Burgess v. Astrue

537 F.3d 117, 2008 U.S. App. LEXIS 16726, 2008 WL 3248567
CourtCourt of Appeals for the Second Circuit
DecidedAugust 8, 2008
Docket18-2091
StatusPublished
Cited by1,928 cases

This text of 537 F.3d 117 (Burgess v. Astrue) is published on Counsel Stack Legal Research, covering Court of Appeals for the Second Circuit primary law. Counsel Stack provides free access to over 12 million legal documents including statutes, case law, regulations, and constitutions.

Bluebook
Burgess v. Astrue, 537 F.3d 117, 2008 U.S. App. LEXIS 16726, 2008 WL 3248567 (2d Cir. 2008).

Opinion

KEARSE, Circuit Judge:

Plaintiff Doleen Burgess appeals from a judgment of the United States District Court for the Eastern District of New York, Nina Gershon, Judge, dismissing her complaint seeking disability insurance benefits under Title II of the Social Security Act (the “Act”), 42 U.S.C. § 401 et seq. The district court granted the motion of defendant Commissioner of Social Security (“Commissioner”) for judgment on the pleadings, finding that there was substantial evidence to support the Commissioner’s denial of benefits on the ground that Burgess was not disabled within the meaning of the Act because she retained the residual functional capacity to perform the requirements of her past relevant work. On appeal, Burgess contends that the Administrative Law Judge (“ALJ”) who reviewed her claim, and whose decision became that of the Commissioner, erred by failing to (a) give controlling weight to the opinion of her treating physician, (b) explain the reasons for giving that opinion minimal weight, and (c) fully and adequately develop the record. For the reasons that follow, we vacate the judgment of the district court and remand to the Commissioner for further proceedings.

I. BACKGROUND

The event leading to Burgess’s claim for disability insurance benefits is not in dispute. On October 7, 1997, Burgess, then 32 years of age, was employed by a photography laboratory to perform accounting work. While at work, she fell over a box in a storage room, hitting her knees and elbows on the concrete floor. She was treated at a hospital emergency room; three days later she began treatment by Dr. Milton M. Smith, a specialist in the field of orthopedics; and she began physical therapy. Burgess returned to work at the photography laboratory some two weeks after the accident. She continued to work until February 1998, when she stopped because of the pain caused by injuries from the accident. In April 1999 Burgess applied to the Social Security Administration (“SSA”) for disability insurance benefits under the Act, stating that she was unable to work because of pain in her leg and back.
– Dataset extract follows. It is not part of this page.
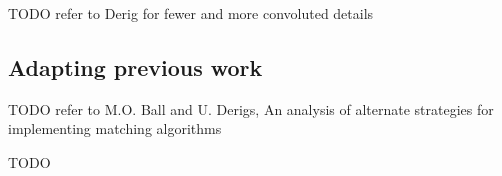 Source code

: TODO refer to Derig for fewer and more convoluted details

\subsection{Adapting previous work}
TODO refer to M.O. Ball and U. Derigs, An analysis of alternate strategies for implementing matching algorithms



TODO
Under the Act, “disability” means an “inability to engage in any substantial gainful activity by reason of any medically determinable physical or mental impairment ... which has lasted or can be expected to last for a continuous period of not less than 12 months.” 42 U.S.C. *120 § 423(d)(1)(A). “The impairment must be of ‘such severity that [the claimant] is not only unable to do his previous work but cannot, considering his age, education, and work experience, engage in any other kind of substantial gainful work which exists in the national economy.’ ” Shaw v. Chater, 221 F.3d 126, 131-32 (2d Cir.2000) (“Shaw”) (quoting 42 U.S.C. § 423(d)(2)(A)).

Pursuant to regulations promulgated by the Commissioner, a five-step sequential evaluation process is used to determine whether the claimant’s condition meets the Act’s definition of disability. See 20 C.F.R. § 404.1520. Essentially,

“if the Commissioner determines (1) that the claimant is not working, (2) that he has a ‘severe impairment,’ (3) that the impairment is not one [listed in Appendix 1 of the regulations] that conclusively requires a determination of disability, and (4) that the claimant is not capable of continuing in his prior type of work, the Commissioner must find him disabled if (5) there is not another type of work the claimant can do.”

Green-Younger v. Barnhart, 335 F.3d 99, 106 (2d Cir.2003) (“Green-Younger ”) (quoting Draegert v. Barnhart, 311 F.3d 468, 472 (2d Cir.2002)) (bracketed phrase in Green-Younger).

Burgess’s application was denied initially and on reconsideration. She then requested and received a hearing before an ALJ.

A. The Evidence Before the ALJ

At the hearing before the ALJ, held in May 2002, Burgess described her accident and testified that she and her three daughters had moved to live with her mother following the accident. Burgess testified that she did not do any household chores such as cleaning, cooking, and shopping, and that her mother and daughters performed those tasks. Aside from visiting her doctors, attending hearings on her claim for worker’s compensation, and occasionally having her mother take her for a walk to the street corner, Burgess spent her days propped up in bed.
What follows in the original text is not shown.